■ **PROVIDED DATA**:
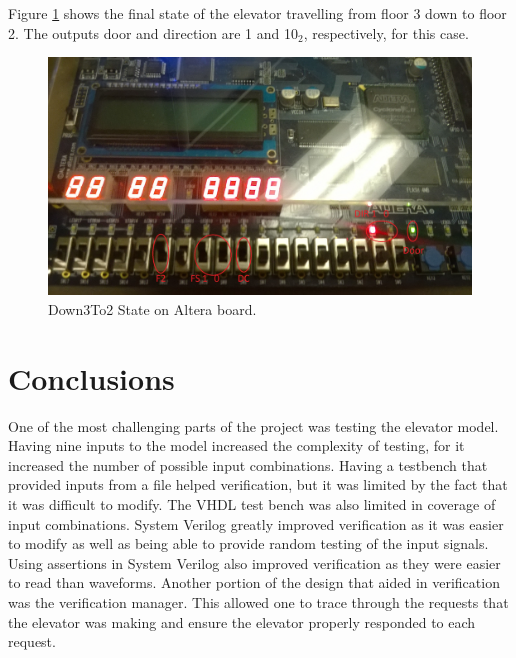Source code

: \documentclass[journal]{IEEEtran}
\begin{document}
Figure \ref{down3to2} shows the final state of the elevator travelling from floor 3 down to floor 2. The outputs door and direction are 1 and 10$_{2}$, respectively, for this case.

\begin{figure}[h]
\centering
\includegraphics[width=0.9\linewidth]{Down3To2.jpg}
\caption{Down3To2 State on Altera board.}
\label{down3to2}
\end{figure}

\section{Conclusions}
One of the most challenging parts of the project was testing the elevator model. Having nine inputs to the model increased the complexity of testing, for it increased the number of possible input combinations. Having a testbench that provided inputs from a file helped verification, but it was limited by the fact that it was difficult to modify. The VHDL test bench was also limited in coverage of input combinations. System Verilog greatly improved verification as it was easier to modify as well as being able to provide random testing of the input signals. Using assertions in System Verilog also improved verification as they were easier to read than waveforms. Another portion of the design that aided in verification was the verification manager. This allowed one to trace through the requests that the elevator was making and ensure the elevator properly responded to each request.

\end{document}
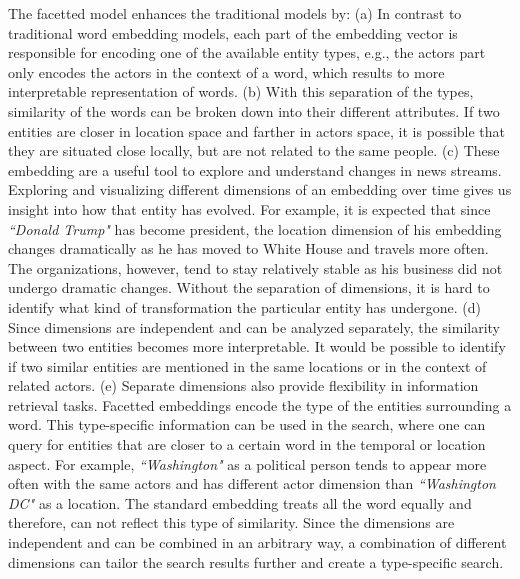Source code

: The facetted model enhances the traditional models by: (a) In contrast to traditional word embedding models, each part of the embedding vector is responsible for encoding one of the available entity types, e.g., the actors part only encodes the actors in the context of a word, which results to more interpretable representation of words. (b) With this separation of the types, similarity of the words can be broken down into their different attributes. If two entities are closer in location space and farther in actors space, it is possible that they are situated close locally, but are not related to the same people. (c) These embedding are a useful tool to explore and understand changes in news streams. Exploring and visualizing different dimensions of an embedding over time  gives us insight into how that entity has evolved. For example, it is expected that since \emph{``Donald Trump"} has become president, the location dimension of his embedding changes dramatically as he has moved to White House and travels more often. The organizations, however, tend to stay relatively stable as his business did not undergo dramatic changes. Without the separation of dimensions, it is hard to identify what kind of transformation the particular entity has undergone. (d) Since dimensions are independent and can be analyzed separately, the similarity between two entities becomes more interpretable. It would be possible to identify if two similar entities are mentioned in the same locations or in the context of related actors. (e) Separate dimensions also provide flexibility in information retrieval tasks. Facetted embeddings encode the type of the entities surrounding a word. This type-specific information can be used in the search, where one can query for entities that are closer to a certain word in the temporal or location aspect. For example, \emph{``Washington"} as a political person tends to appear more often with the same actors and has different actor dimension than \emph{``Washington DC"} as a location. The standard embedding treats all the word equally and therefore, can not reflect this type of similarity. Since the dimensions are independent and can be combined in an arbitrary way, a combination of different dimensions can tailor the search results further and create a type-specific search. 


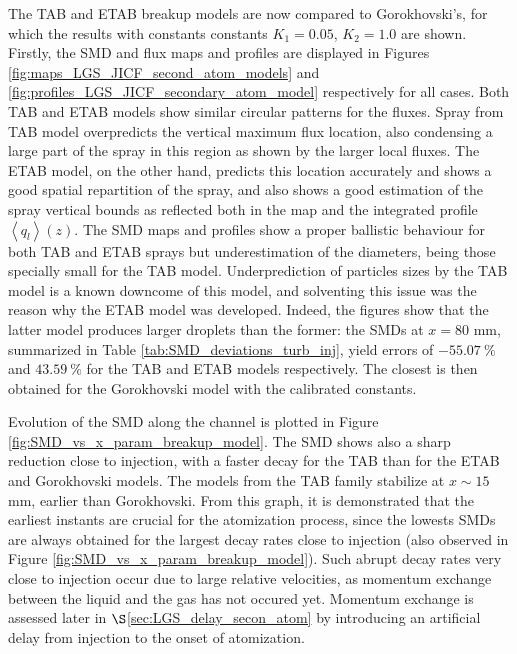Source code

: The TAB and ETAB breakup models are now compared to Gorokhovski's, for which the results with constants constants $K_1 = 0.05$, $K_2 = 1.0$ are shown. Firstly, the SMD and flux maps and profiles are displayed in Figures \ref{fig:maps_LGS_JICF_second_atom_models} and \ref{fig:profiles_LGS_JICF_secondary_atom_model} respectively for all cases. Both TAB and ETAB models show similar circular patterns for the fluxes. Spray from TAB model overpredicts the vertical maximum flux location, also condensing a large part of the spray in this region as shown by the larger local fluxes. The ETAB model, on the other hand, predicts this location accurately and shows a good spatial repartition of the spray, and also shows a good estimation of the spray vertical bounds as reflected both in the map and the integrated profile $\left\langle q_l \right\rangle \left( z \right)$. The SMD maps and profiles show a proper ballistic behaviour for both TAB and ETAB sprays but underestimation of the diameters, being those specially small for the TAB model. Underprediction of particles sizes by the TAB model is a known downcome of this model, and solventing this issue was the reason why the ETAB model was developed. Indeed, the figures show that the latter model produces larger droplets than the former: the SMDs at $x = 80$ mm, summarized in Table \ref{tab:SMD_deviations_turb_inj}, yield errors of $- 55.07~\%$ and $43.59~\%$ for the TAB and ETAB models respectively. The closest is then obtained for the Gorokhovski model with the calibrated constants. 

Evolution of the SMD along the channel is plotted in Figure \ref{fig:SMD_vs_x_param_breakup_model}. The SMD shows also a sharp reduction close to injection, with a faster decay for the TAB than for the ETAB and Gorokhovski models. The models from the TAB family stabilize at $x \sim 15$ mm, earlier than Gorokhovski. From this graph, it is demonstrated that the earliest instants are crucial for the atomization process, since the lowests SMDs are always obtained for the largest decay rates close to injection (also observed in Figure \ref{fig:SMD_vs_x_param_breakup_model}). Such abrupt decay rates very close to injection occur due to large relative velocities, as momentum exchange between the liquid and the gas has not occured yet. Momentum exchange is assessed later in $\S$\ref{sec:LGS_delay_secon_atom} by introducing an artificial delay from injection to the onset of atomization.

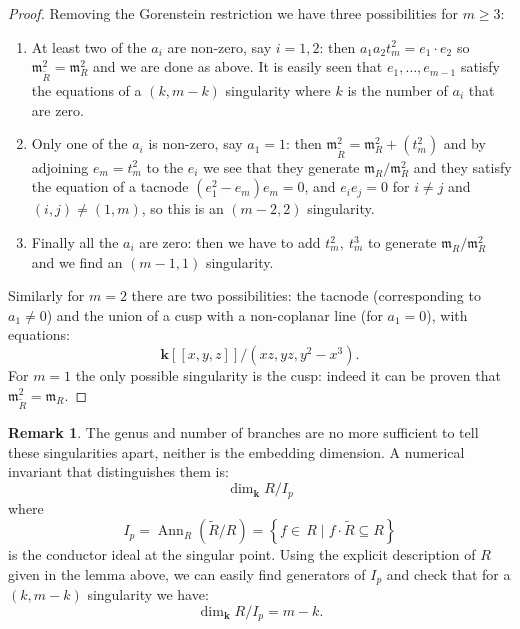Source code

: \documentclass[11pt]{amsart}
\renewcommand{\k}{\mathbf k}
\theoremstyle{plain}
\theoremstyle{definition}
\newtheorem{remark}[thm]{Remark}
\begin{document}
\begin{proof}
Removing the Gorenstein restriction we have three possibilities for $m\geq 3$:
\begin{enumerate}
\item At least two of the $a_i$ are non-zero, say $i=1,2$: then $a_1a_2t_m^2=e_1\cdot e_2$ so $\mathfrak{m}^2_{\widetilde{R}}=\mathfrak{m}^2_{R}$ and we are done as above. It is easily seen that  $e_1,\ldots, e_{m-1}$ satisfy the equations of a $(k,m-k)$ singularity where $k$ is the number of $a_i$ that are zero.
\item Only one of the $a_i$ is non-zero, say $a_1=1$: then $\mathfrak{m}^2_{\widetilde{R}}=\mathfrak{m}^2_{R}+(t_m^2)$ and by adjoining $e_m=t_m^2$ to the $e_i$ we see that they generate $\mathfrak{m}_R/\mathfrak{m}^2_R$ and they satisfy the equation of a tacnode $(e_1^2-e_m)e_m=0$, and $e_ie_j=0$ for $i\neq j$ and $(i,j)\neq(1,m)$, so this is an $(m-2,2)$ singularity.
\item Finally all the $a_i$ are zero: then we have to add $t_m^2,\ t_m^3$ to generate $\mathfrak{m}_R/\mathfrak{m}^2_R$ and we find an $(m-1,1)$ singularity.
\end{enumerate}
\noindent Similarly for $m=2$ there are two possibilities: the tacnode (corresponding to $a_1\neq 0$) and the union of a cusp with a non-coplanar line (for $a_1=0$), with equations:
\[ \k[[x,y,z]]/(xz,yz,y^2-x^3).\]
\noindent For $m= 1$ the only possible singularity is the cusp: indeed it can be proven that $\mathfrak{m}^2_{\widetilde{R}}=\mathfrak{m}_{R}$. 
\end{proof}

\begin{remark}
 The genus and number of branches are no more sufficient to tell these singularities apart, neither is the embedding dimension. A numerical invariant that distinguishes them is:
\[ \dim_\k R/I_p \]
where 
\[I_p=\operatorname{Ann}_R(\widetilde R/R)=\left\{f\in\, R\;\rvert\; f\cdot\widetilde{R}\subseteq R\right\}\]
 is the conductor ideal at the singular point. 
 Using the explicit description of $R$ given in the lemma above, we can easily find generators of $I_p$ and check that for a $(k,m-k)$ singularity we have:
 \[ \dim_\k R/I_p=m-k.\]
\end{remark}
\end{document}
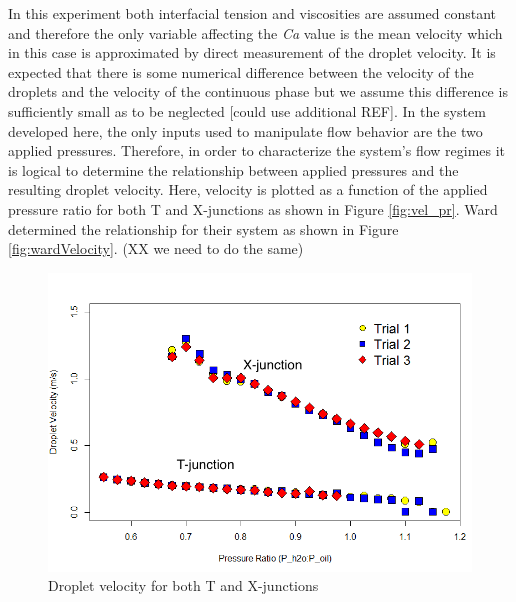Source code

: In this experiment both interfacial tension and viscosities are assumed constant and therefore the only variable affecting the \emph{Ca} value is the mean velocity which in this case is approximated by direct measurement of the droplet velocity. It is expected that there is some numerical difference between the velocity of the droplets and the velocity of the continuous phase but we assume this difference is sufficiently small as to be neglected\cite{Ward2005} [could use additional  REF]. In the system developed here, the only inputs used to manipulate flow behavior are the two applied pressures. Therefore, in order to characterize the system's flow regimes it is logical to determine the relationship between applied pressures and the resulting droplet velocity. Here, velocity is plotted as a function of the applied pressure ratio for both T and X-junctions as shown in Figure \vref{fig:vel_pr}.  Ward determined the relationship for their system as shown in Figure \vref{fig:wardVelocity}. (XX we need to do the same)

\begin{figure}[h]
\centering 
\includegraphics[width=01.0\columnwidth]{vel_pr.PNG} 
\caption[Droplet Velocity as a function of Applied Control Pressure Ratio]{Droplet velocity for both T and X-junctions }
\label{fig:vel_pr} 
\end{figure}


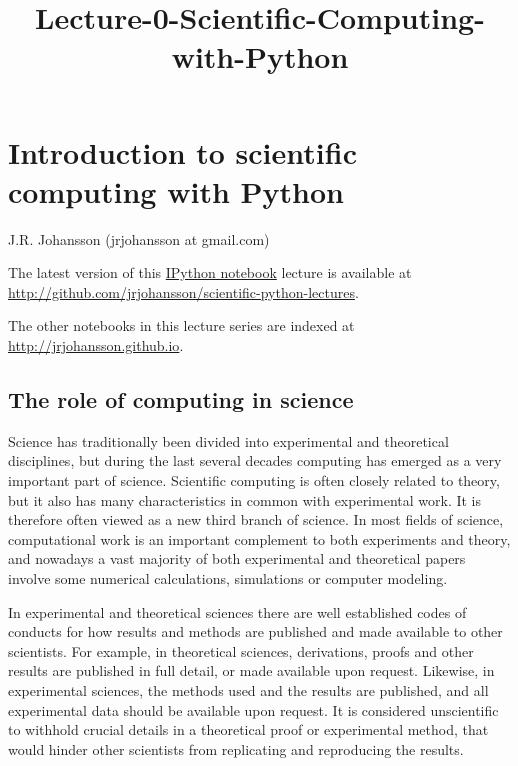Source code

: \documentclass[11pt]{article}
\title{Lecture-0-Scientific-Computing-with-Python}
\begin{document}
    
    \maketitle
    
    

    
    \hypertarget{introduction-to-scientific-computing-with-python}{%
\section{Introduction to scientific computing with
Python}\label{introduction-to-scientific-computing-with-python}}

    J.R. Johansson (jrjohansson at gmail.com)

The latest version of this
\href{http://ipython.org/notebook.html}{IPython notebook} lecture is
available at
\url{http://github.com/jrjohansson/scientific-python-lectures}.

The other notebooks in this lecture series are indexed at
\url{http://jrjohansson.github.io}.

    \hypertarget{the-role-of-computing-in-science}{%
\subsection{The role of computing in
science}\label{the-role-of-computing-in-science}}

    Science has traditionally been divided into experimental and theoretical
disciplines, but during the last several decades computing has emerged
as a very important part of science. Scientific computing is often
closely related to theory, but it also has many characteristics in
common with experimental work. It is therefore often viewed as a new
third branch of science. In most fields of science, computational work
is an important complement to both experiments and theory, and nowadays
a vast majority of both experimental and theoretical papers involve some
numerical calculations, simulations or computer modeling.

In experimental and theoretical sciences there are well established
codes of conducts for how results and methods are published and made
available to other scientists. For example, in theoretical sciences,
derivations, proofs and other results are published in full detail, or
made available upon request. Likewise, in experimental sciences, the
methods used and the results are published, and all experimental data
should be available upon request. It is considered unscientific to
withhold crucial details in a theoretical proof or experimental method,
that would hinder other scientists from replicating and reproducing the
results.
\end{document}
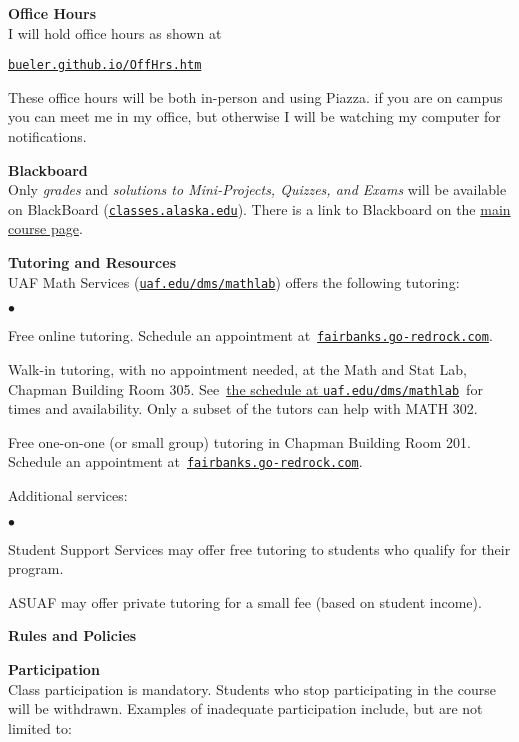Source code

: \documentclass[12pt]{article}
\renewcommand{\emph}[1]{\textsf{\textbf{#1}}}
\newcommand{\localhead}[1]{\par\smallskip\textbf{#1}\nobreak\\}%
\def\heading#1{\localhead{\large\emph{#1}}}
\def\subheading#1{\localhead{\emph{#1}}}
\newenvironment{clist}%
{\bgroup\parskip 0pt\begin{list}{$\bullet$}{\partopsep 4pt\topsep 0pt\itemsep -2pt}}%
{\end{list}\egroup}%
\begin{document}
\heading{Office Hours}
I will hold office hours as shown at

\smallskip
\centerline{\href{http://bueler.github.io/OffHrs.htm}{\tt bueler.github.io/OffHrs.htm}}

These office hours will be both in-person and using Piazza.  if you are on campus you can meet me in my office, but otherwise I will be watching my computer for notifications.


\heading{Blackboard}
Only \textsl{grades} and \textsl{solutions to Mini-Projects, Quizzes, and Exams} will be available on BlackBoard (\href{https://classes.alaska.edu/}{\tt classes.alaska.edu}).  There is a link to Blackboard on the \href{https://bueler.github.io/math302/}{main course page}.


\heading{Tutoring and Resources}
UAF Math Services (\href{http://www.uaf.edu/dms/mathlab/}{\texttt{uaf.edu/dms/mathlab}}) offers the following tutoring:
\begin{clist}
	\item Free online tutoring.  Schedule an appointment at\, \href{https://fairbanks.go-redrock.com/}{\texttt{fairbanks.go-redrock.com}}.
	\item Walk-in tutoring, with no appointment needed, at the Math and Stat Lab, Chapman Building Room 305.  See\, \href{https://uaf.edu/dms/mathlab/math-and-stat-lab-schedul-1/}{the schedule at \texttt{uaf.edu/dms/mathlab}}\, for times and availability.  Only a subset of the tutors can help with MATH 302.
	\item Free one-on-one (or small group) tutoring in Chapman Building Room 201.  Schedule an appointment at\, \href{https://fairbanks.go-redrock.com/}{\texttt{fairbanks.go-redrock.com}}.
\end{clist}

Additional services:
\begin{clist}
	\item Student Support Services may offer free tutoring to students who qualify for their program.
	\item ASUAF may offer private tutoring for a small fee (based on student income).
\end{clist}


\newpage
\strut

\heading{Rules and Policies}
\vskip -20pt
\subheading{Participation}
Class participation is mandatory.  Students who stop participating in the course will be withdrawn.  Examples of inadequate participation include, but are not limited to:
\end{document}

■ **TASK GOAL**: If a line in the records contains "above", report it.

■ **EXERCISE OUTPUT**:
\item At least two of the $a_i$ are non-zero, say $i=1,2$: then $a_1a_2t_m^2=e_1\cdot e_2$ so $\mathfrak{m}^2_{\widetilde{R}}=\mathfrak{m}^2_{R}$ and we are done as above. It is easily seen that  $e_1,\ldots, e_{m-1}$ satisfy the equations of a $(k,m-k)$ singularity where $k$ is the number of $a_i$ that are zero.
 Using the explicit description of $R$ given in the lemma above, we can easily find generators of $I_p$ and check that for a $(k,m-k)$ singularity we have:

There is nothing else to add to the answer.